Dr Cathy Batt and Dr Zoe Outram, of Bradford University, will be taking archaeomagnetic samples from our numerous hearths to complement our radiocarbon dates and it is hoped that pot samples will be used to help develop the new and revolutionary RHX technique that allows ceramics to be directly dated.
In addition, Dr Jo MacKenzie, also of Bradford, will take micromorph samples to help interpret how the floor deposits accumulated over time and complement the XRF results!
I am sure, like the rest of the team, that you will not be disappointed with what is revealed!
From the Trenches
On the first day, Nick said “Let there be NoB”, and, about eight hours later, there was indeed NoB, derobed in all her glory.
So began our season of excavation at the Ness of Brodgar.
Today was our first day on site – a crack team assembled from all corners of the globe (from Adelaide, to Philedelphia, Canada to Orphir) – armed with work gloves and ready for the great unveiling.

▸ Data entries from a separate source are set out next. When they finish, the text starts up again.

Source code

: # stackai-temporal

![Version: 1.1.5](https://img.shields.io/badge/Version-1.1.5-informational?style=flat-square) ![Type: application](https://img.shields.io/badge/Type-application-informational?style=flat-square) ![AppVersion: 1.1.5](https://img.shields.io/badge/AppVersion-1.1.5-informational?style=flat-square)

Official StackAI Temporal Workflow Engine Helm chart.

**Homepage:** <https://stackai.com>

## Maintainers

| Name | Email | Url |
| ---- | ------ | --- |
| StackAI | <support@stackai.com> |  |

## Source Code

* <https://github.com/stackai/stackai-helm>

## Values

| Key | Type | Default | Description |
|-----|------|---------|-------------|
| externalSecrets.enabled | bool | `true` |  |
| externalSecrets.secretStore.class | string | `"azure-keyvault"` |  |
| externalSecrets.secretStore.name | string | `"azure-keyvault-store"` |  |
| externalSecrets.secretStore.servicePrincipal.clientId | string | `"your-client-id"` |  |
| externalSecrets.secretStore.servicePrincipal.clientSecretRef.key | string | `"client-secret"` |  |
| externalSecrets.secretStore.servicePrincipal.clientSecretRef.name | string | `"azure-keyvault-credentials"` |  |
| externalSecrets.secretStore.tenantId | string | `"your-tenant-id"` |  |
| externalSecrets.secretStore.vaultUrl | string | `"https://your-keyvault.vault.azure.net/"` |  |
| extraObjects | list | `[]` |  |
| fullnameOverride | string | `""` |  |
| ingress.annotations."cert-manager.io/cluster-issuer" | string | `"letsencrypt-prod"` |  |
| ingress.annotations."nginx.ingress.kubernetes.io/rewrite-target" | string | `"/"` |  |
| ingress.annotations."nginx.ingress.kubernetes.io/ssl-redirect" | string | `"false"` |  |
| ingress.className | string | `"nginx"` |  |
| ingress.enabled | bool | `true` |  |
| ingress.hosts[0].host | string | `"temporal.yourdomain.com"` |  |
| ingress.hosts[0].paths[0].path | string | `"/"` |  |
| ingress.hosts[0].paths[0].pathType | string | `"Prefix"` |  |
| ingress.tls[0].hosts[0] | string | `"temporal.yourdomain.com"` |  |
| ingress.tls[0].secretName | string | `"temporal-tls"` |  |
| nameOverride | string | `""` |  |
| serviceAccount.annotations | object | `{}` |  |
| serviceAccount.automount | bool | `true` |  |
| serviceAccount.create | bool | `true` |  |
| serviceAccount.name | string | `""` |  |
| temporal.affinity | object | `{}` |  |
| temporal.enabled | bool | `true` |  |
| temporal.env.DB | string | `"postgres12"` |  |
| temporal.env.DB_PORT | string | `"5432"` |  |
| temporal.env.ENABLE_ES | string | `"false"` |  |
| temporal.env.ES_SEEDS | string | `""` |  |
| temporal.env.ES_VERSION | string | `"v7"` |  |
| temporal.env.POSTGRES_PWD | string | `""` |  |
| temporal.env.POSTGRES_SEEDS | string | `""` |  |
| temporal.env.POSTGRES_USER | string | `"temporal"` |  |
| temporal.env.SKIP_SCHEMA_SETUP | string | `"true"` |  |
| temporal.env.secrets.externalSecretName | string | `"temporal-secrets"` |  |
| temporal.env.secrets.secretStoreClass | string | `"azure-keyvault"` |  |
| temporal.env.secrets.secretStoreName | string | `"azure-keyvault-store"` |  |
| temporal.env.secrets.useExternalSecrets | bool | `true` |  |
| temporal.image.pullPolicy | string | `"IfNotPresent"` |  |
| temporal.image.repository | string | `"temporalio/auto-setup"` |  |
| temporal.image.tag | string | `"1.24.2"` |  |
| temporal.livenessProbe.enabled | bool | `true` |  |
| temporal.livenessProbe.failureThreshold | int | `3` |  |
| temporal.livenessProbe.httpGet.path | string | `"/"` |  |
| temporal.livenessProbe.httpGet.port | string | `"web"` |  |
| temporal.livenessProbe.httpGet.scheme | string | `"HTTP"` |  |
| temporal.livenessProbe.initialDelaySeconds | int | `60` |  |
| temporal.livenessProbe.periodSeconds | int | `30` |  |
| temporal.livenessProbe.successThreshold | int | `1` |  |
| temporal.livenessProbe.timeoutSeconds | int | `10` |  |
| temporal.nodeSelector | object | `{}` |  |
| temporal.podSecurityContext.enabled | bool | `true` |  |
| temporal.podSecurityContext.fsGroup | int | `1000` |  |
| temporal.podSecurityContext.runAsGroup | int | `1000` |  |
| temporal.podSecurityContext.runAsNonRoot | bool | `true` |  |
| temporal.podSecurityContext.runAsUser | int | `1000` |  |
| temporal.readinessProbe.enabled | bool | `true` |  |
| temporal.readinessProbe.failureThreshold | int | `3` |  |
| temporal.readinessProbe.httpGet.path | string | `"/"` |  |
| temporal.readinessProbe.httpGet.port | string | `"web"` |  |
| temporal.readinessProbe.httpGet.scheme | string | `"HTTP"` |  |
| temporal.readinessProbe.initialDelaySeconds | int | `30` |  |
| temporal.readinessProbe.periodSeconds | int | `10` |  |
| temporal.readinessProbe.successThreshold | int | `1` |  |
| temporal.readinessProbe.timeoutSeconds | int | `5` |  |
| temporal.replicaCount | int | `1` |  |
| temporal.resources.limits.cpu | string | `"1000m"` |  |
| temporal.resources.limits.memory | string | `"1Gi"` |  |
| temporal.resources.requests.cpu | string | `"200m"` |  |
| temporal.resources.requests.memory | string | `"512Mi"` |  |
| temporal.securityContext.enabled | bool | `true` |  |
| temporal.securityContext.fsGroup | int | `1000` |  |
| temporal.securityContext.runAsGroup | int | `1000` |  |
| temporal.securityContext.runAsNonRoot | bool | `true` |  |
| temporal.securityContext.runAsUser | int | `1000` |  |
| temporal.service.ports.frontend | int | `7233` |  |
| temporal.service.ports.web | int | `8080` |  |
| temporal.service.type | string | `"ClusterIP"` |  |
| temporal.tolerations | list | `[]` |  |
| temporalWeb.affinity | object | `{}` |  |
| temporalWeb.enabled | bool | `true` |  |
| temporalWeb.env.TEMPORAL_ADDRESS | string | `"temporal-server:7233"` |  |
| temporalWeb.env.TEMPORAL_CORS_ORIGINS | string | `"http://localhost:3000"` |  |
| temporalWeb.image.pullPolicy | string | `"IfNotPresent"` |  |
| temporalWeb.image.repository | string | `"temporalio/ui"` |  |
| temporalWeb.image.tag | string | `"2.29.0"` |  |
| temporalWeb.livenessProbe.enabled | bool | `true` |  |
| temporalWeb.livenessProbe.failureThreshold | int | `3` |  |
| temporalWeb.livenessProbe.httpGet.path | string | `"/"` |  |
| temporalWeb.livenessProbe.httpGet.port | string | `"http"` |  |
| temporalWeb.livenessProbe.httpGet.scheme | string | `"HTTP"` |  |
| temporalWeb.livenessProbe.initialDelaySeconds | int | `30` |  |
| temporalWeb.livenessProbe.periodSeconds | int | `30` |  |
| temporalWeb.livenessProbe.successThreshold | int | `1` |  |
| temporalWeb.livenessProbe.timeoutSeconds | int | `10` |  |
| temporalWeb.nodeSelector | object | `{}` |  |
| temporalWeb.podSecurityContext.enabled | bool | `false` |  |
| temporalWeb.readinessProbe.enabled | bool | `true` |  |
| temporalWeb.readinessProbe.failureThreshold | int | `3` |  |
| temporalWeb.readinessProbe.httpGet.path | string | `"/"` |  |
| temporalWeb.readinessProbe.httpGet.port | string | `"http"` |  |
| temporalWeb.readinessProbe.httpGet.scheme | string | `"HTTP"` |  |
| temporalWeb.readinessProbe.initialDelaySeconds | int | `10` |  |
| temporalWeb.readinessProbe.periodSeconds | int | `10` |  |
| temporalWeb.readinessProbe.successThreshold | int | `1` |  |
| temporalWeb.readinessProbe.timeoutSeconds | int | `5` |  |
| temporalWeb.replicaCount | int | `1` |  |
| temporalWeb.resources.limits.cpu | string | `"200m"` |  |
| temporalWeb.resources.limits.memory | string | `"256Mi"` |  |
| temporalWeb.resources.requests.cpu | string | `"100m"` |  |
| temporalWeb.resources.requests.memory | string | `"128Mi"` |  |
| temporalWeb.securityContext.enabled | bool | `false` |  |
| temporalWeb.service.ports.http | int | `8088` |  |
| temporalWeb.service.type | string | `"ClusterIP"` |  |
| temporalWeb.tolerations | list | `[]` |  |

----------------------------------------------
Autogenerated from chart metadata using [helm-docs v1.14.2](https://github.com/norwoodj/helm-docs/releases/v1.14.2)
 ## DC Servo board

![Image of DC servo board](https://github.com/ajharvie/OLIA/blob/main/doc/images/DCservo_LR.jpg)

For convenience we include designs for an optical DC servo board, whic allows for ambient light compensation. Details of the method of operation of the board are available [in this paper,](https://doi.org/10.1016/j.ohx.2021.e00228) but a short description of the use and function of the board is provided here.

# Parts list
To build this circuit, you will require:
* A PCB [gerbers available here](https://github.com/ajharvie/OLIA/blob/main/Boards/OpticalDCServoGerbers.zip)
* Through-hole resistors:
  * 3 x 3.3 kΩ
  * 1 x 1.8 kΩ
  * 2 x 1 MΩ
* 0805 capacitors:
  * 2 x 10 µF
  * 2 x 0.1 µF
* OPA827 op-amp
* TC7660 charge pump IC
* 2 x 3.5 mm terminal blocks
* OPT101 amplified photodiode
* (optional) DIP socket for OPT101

There was a buzz of excitement on site comparable to that of Christmas eve, with everyone eager to see what delights lay beneath the enormous tarpaulin of “gift wrap”, but also mindful that a lot of further preparation and hard work was required before the rewards could be reaped.
And so, with all hands either on deck or beavering away behind the scenes, the Ness of Brodgar site was awoken from her winter hibernation. Each stone, sandbag and plastic sheet, laid down to protect the site from the Orcadian elements at the end of last season, was carefully peeled back by chains of eager hands.
Today marked ten years of archaeological investigation at the Ness.
In 2002, the Orkney Archaeological Trust and Orkney College initiated the World Heritage Area Geophysics Programme, whereby the two fields overlaying the site were surveyed.
In April the following year, a large notched and rebated stone was discovered, with excavation commencing from 2004 onwards.
The rest, as they say, is history. To celebrate the last decade of extraordinary discoveries, a little ceremony was held, presenting Ola and Arnie Tait (the very hospitable landowners of half of the site) with a bottle of champagne; all keenly documented by photographers from Radio Orkney.
Elsewhere, the finds huts, supervisor sheds and Orkney Archaeology Society site gift shop are being assembled and their contents organised. The shop “shed”, courtesy of Beedies, is an even more impressive piece of real-estate than last year’s offering, and wouldn’t look out of place in a glamorous Swedish spa resort. It is soon to be filled with all sorts of tempting treats and souvenirs. Fingers crossed the jacuzzi and sauna are to follow – somehow I suspect not!
Our already sizeable team (38 people strong at the last tea break) is composed of ORCA staff members, UHI lecturers, undergraduate and postgraduate students (such as myself) and willing volunteers from all sorts of interesting backgrounds.
In addition, we have just been joined by a gaggle of builders gamely adding the finishing touches to the viewing platform which will accommodate the thousands of visitors anticipated over the duration of the dig.
A handful of keen tourists have already popped over to see our progress, and have been met by a hive of activity and animated chatter beneath the afternoon sunshine.
With the bright blue Orcadian sky reflected in the lochs of Harray and Stenness, it’s set to be a glorious summer of excavation.